**Description of the task**
Using the data below, copy each line that includes the word "numbers".

**Stored data**

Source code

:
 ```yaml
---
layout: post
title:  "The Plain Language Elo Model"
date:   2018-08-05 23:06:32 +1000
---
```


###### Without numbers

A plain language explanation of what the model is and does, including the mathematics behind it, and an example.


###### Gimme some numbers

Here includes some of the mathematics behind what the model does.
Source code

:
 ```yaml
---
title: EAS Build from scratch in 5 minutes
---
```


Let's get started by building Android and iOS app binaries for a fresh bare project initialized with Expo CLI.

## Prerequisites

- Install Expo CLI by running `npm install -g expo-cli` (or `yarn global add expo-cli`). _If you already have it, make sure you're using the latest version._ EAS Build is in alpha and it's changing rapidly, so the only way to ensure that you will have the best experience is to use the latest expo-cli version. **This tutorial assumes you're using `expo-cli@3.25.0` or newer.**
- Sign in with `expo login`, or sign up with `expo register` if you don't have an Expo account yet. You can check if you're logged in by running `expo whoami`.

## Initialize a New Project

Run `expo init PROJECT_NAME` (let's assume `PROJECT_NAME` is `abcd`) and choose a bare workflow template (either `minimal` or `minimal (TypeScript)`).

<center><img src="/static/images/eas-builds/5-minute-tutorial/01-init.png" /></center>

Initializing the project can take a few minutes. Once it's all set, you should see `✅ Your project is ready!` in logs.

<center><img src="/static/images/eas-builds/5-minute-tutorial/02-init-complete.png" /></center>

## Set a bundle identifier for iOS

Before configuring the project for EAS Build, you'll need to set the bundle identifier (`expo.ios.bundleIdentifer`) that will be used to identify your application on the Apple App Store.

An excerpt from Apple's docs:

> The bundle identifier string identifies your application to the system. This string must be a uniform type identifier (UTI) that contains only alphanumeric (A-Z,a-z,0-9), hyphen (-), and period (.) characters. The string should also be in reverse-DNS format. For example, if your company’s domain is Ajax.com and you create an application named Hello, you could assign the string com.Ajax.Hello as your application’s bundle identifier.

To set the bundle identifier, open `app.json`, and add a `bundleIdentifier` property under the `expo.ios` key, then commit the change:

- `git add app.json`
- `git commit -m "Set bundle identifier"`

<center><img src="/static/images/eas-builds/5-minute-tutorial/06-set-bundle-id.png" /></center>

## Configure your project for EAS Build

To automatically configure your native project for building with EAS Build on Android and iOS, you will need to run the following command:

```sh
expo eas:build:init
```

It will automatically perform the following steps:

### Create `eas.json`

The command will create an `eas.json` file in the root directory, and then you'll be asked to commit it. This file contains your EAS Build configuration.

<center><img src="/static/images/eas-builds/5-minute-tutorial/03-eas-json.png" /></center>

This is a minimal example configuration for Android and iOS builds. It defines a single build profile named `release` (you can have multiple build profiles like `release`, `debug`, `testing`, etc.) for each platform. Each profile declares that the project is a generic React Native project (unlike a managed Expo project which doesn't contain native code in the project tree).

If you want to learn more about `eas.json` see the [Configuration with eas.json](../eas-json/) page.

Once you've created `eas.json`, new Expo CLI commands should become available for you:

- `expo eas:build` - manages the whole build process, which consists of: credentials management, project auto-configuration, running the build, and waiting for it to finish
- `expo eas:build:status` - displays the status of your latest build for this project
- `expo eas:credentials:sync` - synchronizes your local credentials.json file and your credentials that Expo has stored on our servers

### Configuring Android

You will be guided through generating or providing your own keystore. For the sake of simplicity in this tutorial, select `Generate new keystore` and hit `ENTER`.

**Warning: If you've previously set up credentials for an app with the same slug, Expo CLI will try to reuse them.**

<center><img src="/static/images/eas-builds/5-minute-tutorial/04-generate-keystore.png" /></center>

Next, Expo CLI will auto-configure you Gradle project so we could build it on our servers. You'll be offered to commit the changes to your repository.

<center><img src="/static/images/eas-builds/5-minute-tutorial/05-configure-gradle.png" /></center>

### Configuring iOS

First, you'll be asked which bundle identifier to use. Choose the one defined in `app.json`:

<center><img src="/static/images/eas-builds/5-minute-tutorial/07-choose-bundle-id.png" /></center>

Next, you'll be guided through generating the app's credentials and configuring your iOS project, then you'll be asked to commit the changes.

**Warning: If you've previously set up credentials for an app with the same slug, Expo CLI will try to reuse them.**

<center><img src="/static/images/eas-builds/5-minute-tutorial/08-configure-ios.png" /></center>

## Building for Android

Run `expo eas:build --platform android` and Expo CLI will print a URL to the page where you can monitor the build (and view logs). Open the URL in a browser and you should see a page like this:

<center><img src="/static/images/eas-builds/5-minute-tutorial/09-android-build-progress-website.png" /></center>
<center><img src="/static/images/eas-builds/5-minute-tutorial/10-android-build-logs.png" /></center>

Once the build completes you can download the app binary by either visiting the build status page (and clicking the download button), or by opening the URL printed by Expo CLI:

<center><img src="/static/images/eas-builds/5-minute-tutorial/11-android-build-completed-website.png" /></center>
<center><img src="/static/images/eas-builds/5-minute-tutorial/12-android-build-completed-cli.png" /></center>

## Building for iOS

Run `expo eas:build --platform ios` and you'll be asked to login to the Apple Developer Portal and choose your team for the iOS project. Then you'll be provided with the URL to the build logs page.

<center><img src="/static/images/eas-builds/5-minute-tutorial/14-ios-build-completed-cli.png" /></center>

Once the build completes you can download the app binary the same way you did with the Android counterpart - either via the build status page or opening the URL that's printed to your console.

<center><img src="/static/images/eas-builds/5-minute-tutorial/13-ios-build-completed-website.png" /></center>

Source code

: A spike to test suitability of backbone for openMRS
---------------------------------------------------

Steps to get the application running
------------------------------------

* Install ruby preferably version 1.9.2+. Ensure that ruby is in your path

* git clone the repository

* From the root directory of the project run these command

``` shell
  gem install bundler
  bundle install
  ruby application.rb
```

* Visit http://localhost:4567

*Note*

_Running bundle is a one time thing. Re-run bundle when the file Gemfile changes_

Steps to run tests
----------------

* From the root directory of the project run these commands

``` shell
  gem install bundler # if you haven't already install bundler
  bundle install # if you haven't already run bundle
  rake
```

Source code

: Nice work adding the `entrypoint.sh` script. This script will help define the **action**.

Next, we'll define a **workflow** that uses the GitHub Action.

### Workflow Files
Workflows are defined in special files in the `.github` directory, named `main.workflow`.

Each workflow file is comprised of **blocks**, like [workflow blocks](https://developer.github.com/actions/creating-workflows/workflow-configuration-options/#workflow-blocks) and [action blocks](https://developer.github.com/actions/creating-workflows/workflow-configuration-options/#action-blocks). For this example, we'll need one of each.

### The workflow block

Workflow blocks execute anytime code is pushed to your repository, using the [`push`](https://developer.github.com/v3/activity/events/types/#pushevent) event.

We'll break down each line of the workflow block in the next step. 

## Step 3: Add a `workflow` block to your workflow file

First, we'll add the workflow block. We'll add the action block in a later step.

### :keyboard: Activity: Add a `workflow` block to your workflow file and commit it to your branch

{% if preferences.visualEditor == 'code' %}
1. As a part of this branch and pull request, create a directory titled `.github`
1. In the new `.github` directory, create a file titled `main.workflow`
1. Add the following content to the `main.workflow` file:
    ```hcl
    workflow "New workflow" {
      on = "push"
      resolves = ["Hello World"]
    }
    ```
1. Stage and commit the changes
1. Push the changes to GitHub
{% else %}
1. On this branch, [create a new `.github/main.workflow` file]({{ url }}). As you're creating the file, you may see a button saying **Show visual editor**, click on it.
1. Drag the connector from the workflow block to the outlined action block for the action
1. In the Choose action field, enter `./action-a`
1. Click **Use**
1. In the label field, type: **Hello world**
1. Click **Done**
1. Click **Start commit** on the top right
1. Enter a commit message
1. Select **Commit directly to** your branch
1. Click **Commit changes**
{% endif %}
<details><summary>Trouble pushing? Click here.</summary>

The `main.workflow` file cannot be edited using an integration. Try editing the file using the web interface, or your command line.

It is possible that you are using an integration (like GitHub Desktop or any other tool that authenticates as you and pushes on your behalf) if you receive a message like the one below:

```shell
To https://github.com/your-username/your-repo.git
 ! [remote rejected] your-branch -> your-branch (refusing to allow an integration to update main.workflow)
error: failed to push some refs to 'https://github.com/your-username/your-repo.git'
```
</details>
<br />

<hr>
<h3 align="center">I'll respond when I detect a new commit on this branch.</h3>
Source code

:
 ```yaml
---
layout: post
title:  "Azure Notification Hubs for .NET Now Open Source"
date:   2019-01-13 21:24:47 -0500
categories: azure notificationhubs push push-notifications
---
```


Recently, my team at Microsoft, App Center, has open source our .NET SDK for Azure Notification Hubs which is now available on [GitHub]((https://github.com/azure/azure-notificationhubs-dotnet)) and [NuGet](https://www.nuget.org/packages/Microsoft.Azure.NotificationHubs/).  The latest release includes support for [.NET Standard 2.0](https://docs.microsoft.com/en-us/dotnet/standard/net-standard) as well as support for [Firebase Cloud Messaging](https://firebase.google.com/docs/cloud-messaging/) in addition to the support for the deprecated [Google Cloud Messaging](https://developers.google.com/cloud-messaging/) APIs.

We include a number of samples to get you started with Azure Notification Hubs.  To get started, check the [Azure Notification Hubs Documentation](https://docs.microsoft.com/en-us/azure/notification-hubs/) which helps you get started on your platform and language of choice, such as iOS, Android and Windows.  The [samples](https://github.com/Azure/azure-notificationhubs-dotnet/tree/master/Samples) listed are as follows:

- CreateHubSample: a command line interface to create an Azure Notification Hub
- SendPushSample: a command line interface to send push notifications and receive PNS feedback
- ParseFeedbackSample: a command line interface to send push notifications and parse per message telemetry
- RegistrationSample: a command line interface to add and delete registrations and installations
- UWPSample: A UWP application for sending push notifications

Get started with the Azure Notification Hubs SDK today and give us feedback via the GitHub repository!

**Written response**
###### Without numbers
###### Gimme some numbers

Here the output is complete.